- ETL (Extract, Transform, Load) is a process in data warehousing responsible for pulling data out of the source systems, transforming it into a more digestible format, and loading it into the data warehouse.
- In this project, we will be extracting news data from the HLTV website, transforming it into a more digestible format, and loading it into AWS S3.
- We will be using Apache Airflow to schedule the ETL process and Apache Spark to transform the data.
- This project is for educational purposes only.
- The data extracted from the website is the property of HLTV.
- The data is not used for any commercial purposes.
- A DAG (Directed Acyclic Graph) is a collection of all the tasks you want to run, organized in a way that reflects their relationships and dependencies.
- A DAG is defined in a Python script, which represents the DAGs structure (tasks and their dependencies) as code.
- The DAG is used by Apache Airflow to schedule the ETL tasks and monitor them.
- The DAG in current project is scheduled to run every every 1 day at 00:00 UTC, it can be configured to run at any time interval.
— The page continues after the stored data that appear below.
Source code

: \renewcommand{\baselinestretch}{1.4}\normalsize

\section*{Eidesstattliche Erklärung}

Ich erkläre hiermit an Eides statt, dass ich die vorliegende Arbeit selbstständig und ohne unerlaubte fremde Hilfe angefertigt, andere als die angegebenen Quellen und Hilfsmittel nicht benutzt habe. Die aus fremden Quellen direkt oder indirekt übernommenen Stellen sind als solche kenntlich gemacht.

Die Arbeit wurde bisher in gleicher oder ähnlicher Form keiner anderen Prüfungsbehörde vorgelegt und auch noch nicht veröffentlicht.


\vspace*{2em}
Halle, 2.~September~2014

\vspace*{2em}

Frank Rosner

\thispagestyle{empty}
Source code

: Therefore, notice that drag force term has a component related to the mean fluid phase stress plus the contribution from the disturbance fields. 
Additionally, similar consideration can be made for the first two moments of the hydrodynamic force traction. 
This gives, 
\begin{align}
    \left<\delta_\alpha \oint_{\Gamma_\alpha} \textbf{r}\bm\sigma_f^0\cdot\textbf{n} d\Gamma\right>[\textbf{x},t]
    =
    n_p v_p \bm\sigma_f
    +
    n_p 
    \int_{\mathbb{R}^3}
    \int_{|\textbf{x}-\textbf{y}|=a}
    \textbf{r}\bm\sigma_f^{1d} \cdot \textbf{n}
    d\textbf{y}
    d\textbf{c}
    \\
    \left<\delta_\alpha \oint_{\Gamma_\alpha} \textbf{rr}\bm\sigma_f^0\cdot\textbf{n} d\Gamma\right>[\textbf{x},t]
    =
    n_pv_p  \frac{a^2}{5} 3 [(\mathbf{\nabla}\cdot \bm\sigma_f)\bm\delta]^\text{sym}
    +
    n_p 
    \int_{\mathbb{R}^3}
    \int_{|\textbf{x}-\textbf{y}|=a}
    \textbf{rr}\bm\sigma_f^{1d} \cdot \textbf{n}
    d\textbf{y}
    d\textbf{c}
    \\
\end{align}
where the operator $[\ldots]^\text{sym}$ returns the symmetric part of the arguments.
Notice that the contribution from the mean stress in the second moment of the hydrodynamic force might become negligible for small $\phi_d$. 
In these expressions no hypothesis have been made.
- The DAG consists of 6 tasks:
- extract_hltv_news : Extracts the news data from the HLTV website.
- check_downloaded_file : Checks if the data file is downloaded.
- run_transform : Runs the transformation script on the downloaded data file.
- spark_analysis : Runs Spark jobs on the transformed data for analysis, and stores the resultant csv file in AWS S3.
- clear_temp_files : Clears the temporary files created during the ETL process.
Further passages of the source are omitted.